In 2015, the Fultz’s younger son, Rob, then 18, brought his father’s vision into being.

“My son already had a job as the groundskeeper. He would imagine the village while mowing,” Laura Fultz said.

Prior to 2015, the Evangelistic Tabernacle had participated in Franklin’s Light Up Night with prize-winning floats as well as having a live Nativity at the church.

Rob Fultz was involved in designing the floats, his mother said. She has a background in decorating, so she taught him about design.

For his senior project, he designed the church’s float that year.

“He went above and beyond…It was very impactful,” she said.

The float depicted Heaven on one end of the trailer and hell (real fire) on the other end, with Jesus as the bridge between, Laura Fultz said.

But it was too much to continue with the floats and also have a live Nativity at the church, Laura Fultz said. The decision was made to focus on expanding the live Nativity to a live interactive experience of Bethlehem village.

“We would go out into Franklin (for Light Up Night) and we were winning awards, but it wasn’t bringing people into our church,” Laura Fultz recalled.

In the seven years since, the village has grown, from a drive-through village with buildings that were put up for the event and then taken down yearly to a number of permanent structures that are stage set each year for the weekend-long event.

Although Rob Fultz is now a Marine stationed in Hawaii, he still collaborates with his mother and envisions ways to expand and improve Bethlehem.

“My son is still our visionary and I’m the director. We have become a really good team,” Laura Fultz said.

“We want people to experience that God is alive. Our world is so full of fear right now; it’s not hard to see that there isn’t much hope. We want people to see the hope in Jesus Christ.”

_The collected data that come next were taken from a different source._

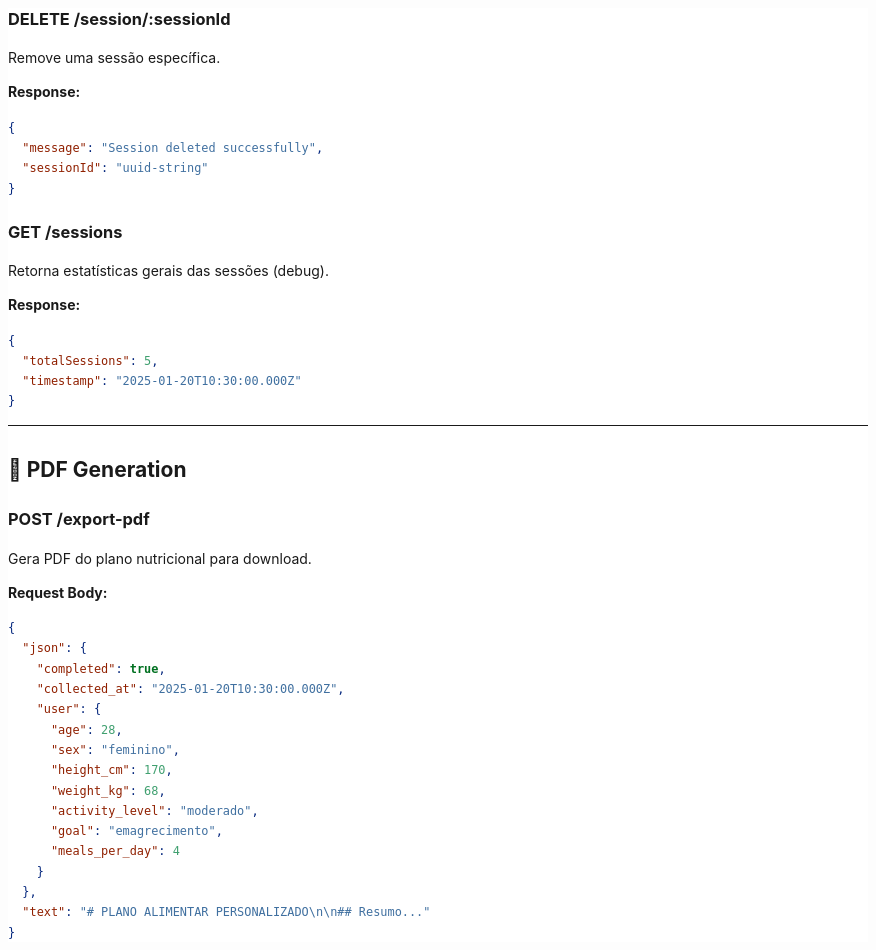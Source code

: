 ### DELETE /session/:sessionId

Remove uma sessão específica.

**Response:**

```json
{
  "message": "Session deleted successfully",
  "sessionId": "uuid-string"
}
```

### GET /sessions

Retorna estatísticas gerais das sessões (debug).

**Response:**

```json
{
  "totalSessions": 5,
  "timestamp": "2025-01-20T10:30:00.000Z"
}
```

---

## 📄 PDF Generation

### POST /export-pdf

Gera PDF do plano nutricional para download.

**Request Body:**

```json
{
  "json": {
    "completed": true,
    "collected_at": "2025-01-20T10:30:00.000Z",
    "user": {
      "age": 28,
      "sex": "feminino",
      "height_cm": 170,
      "weight_kg": 68,
      "activity_level": "moderado",
      "goal": "emagrecimento",
      "meals_per_day": 4
    }
  },
  "text": "# PLANO ALIMENTAR PERSONALIZADO\n\n## Resumo..."
}
```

Themes of hope and fear and hard times hit home for the Fultz family in October when Mark Fultz was hospitalized with COVID-19.

“There is no doubt in anyone’s mind that God is real and hears us when we pray, and he still does miracles today, though they don’t look the same as in Bible times,” Laura Fultz said of her husband’s recovery and the many people who prayed for his recovery.

Bethlehem: A Live Walk Through the Village Experience is a free event that will be held from 6 to 9 p.m. Dec. 10 to 12 at Evangelistic Tabernacle, 216 N. Main St., Cooperstown.